I've been into plain text for fifteen years now, and for much of that time I adhered to the rule of maintaining an eighty-character column width. While I usually continue to adhere to that for comments in source code, I've recently softened my stance when it comes to other text. This change occurred during the writing of the thesis proposal for my Master's degree (currently in progress). It turns out that viewing diffs (even word diffs) is difficult when text changes reflow the paragraph onto different lines. So as a result of my newly-found love for text that is easily diffed, I sought out a way to turn paragraphs containing line breaks into a single, unbroken line.

In Emacs, the process of reflowing text to fit between the left margin and a chosen column is called 'filling'. Emacs maintains a variable, fill-column, which defaults to 70. This variable is used by fill-paragraph (bound to M-q) and together they are used to reflow text into a given column size. Frequently, both in fixing my thesis proposal and copying snippets of text into this blog, I need to reflow text as though it had an infinite column width, and the below does just that:

;;; Originally by Stefan Monnier <foo@acm.org>
(defun mak::unfill-paragraph (&optional region)
  "Takes a multi-line paragraph and makes it into a single line of text."
  (interactive (progn (barf-if-buffer-read-only) '(t)))
  (let ((fill-column (point-max)))
    (fill-paragraph nil region)))

Since fill-paragraph is bound to M-q, binding its complement to M-Q seems appropriate:

(global-set-key (kbd "M-Q") 'mak::unfill-paragraph)

I don't want text to scroll horizontally in a window, nor do I wish for it to wrap in the middle of a word. visual-line-mode takes care of that.
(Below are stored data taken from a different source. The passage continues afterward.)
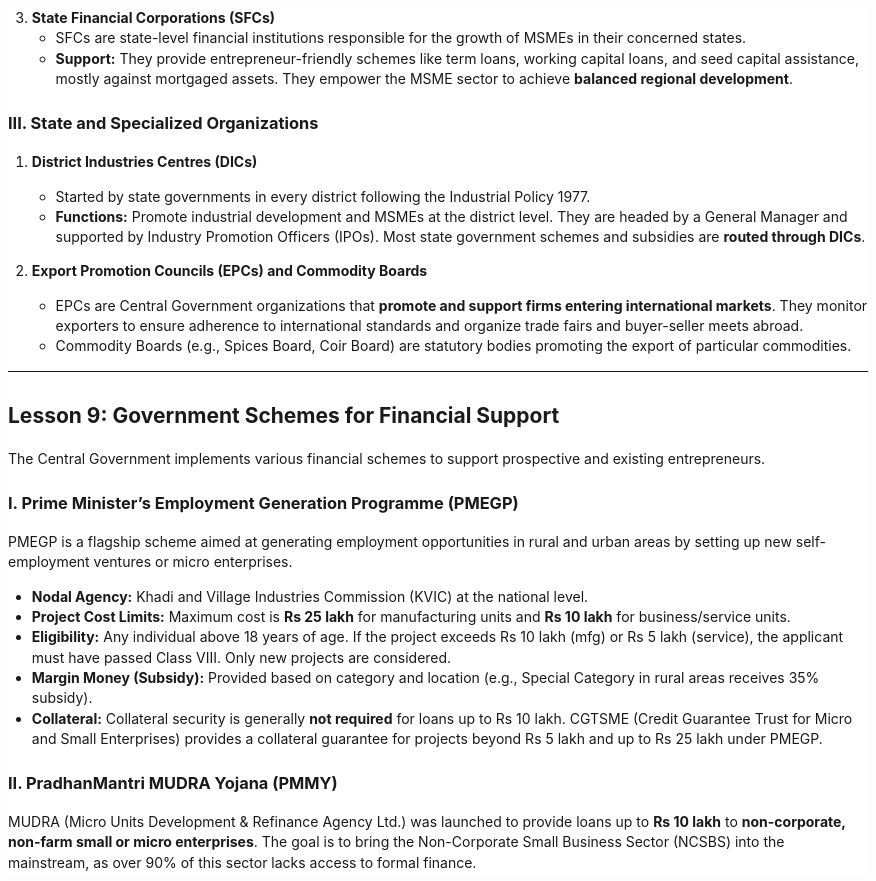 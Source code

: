 3.  **State Financial Corporations (SFCs)**
    *   SFCs are state-level financial institutions responsible for the growth of MSMEs in their concerned states.
    *   **Support:** They provide entrepreneur-friendly schemes like term loans, working capital loans, and seed capital assistance, mostly against mortgaged assets. They empower the MSME sector to achieve **balanced regional development**.

### III. State and Specialized Organizations

1.  **District Industries Centres (DICs)**
    *   Started by state governments in every district following the Industrial Policy 1977.
    *   **Functions:** Promote industrial development and MSMEs at the district level. They are headed by a General Manager and supported by Industry Promotion Officers (IPOs). Most state government schemes and subsidies are **routed through DICs**.

2.  **Export Promotion Councils (EPCs) and Commodity Boards**
    *   EPCs are Central Government organizations that **promote and support firms entering international markets**. They monitor exporters to ensure adherence to international standards and organize trade fairs and buyer-seller meets abroad.
    *   Commodity Boards (e.g., Spices Board, Coir Board) are statutory bodies promoting the export of particular commodities.

---

## Lesson 9: Government Schemes for Financial Support

The Central Government implements various financial schemes to support prospective and existing entrepreneurs.

### I. Prime Minister’s Employment Generation Programme (PMEGP)

PMEGP is a flagship scheme aimed at generating employment opportunities in rural and urban areas by setting up new self-employment ventures or micro enterprises.

*   **Nodal Agency:** Khadi and Village Industries Commission (KVIC) at the national level.
*   **Project Cost Limits:** Maximum cost is **Rs 25 lakh** for manufacturing units and **Rs 10 lakh** for business/service units.
*   **Eligibility:** Any individual above 18 years of age. If the project exceeds Rs 10 lakh (mfg) or Rs 5 lakh (service), the applicant must have passed Class VIII. Only new projects are considered.
*   **Margin Money (Subsidy):** Provided based on category and location (e.g., Special Category in rural areas receives 35% subsidy).
*   **Collateral:** Collateral security is generally **not required** for loans up to Rs 10 lakh. CGTSME (Credit Guarantee Trust for Micro and Small Enterprises) provides a collateral guarantee for projects beyond Rs 5 lakh and up to Rs 25 lakh under PMEGP.

### II. PradhanMantri MUDRA Yojana (PMMY)

MUDRA (Micro Units Development & Refinance Agency Ltd.) was launched to provide loans up to **Rs 10 lakh** to **non-corporate, non-farm small or micro enterprises**. The goal is to bring the Non-Corporate Small Business Sector (NCSBS) into the mainstream, as over 90% of this sector lacks access to formal finance.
Here we add a hook to all modes that inherit from text-mode, which is most writing/programming modes, that enables visual-line-mode in their buffers:

(add-hook 'text-mode-hook 'turn-on-visual-line-mode)

I still use fill-paragraph on occasion, so we will give it a more modern value:

(setq-default fill-column 80)

I use setq-default here instead of setq because some variables are global, and some are local to the buffer in which they are set. setq-default provides a default value for buffer-local values, like fill-column.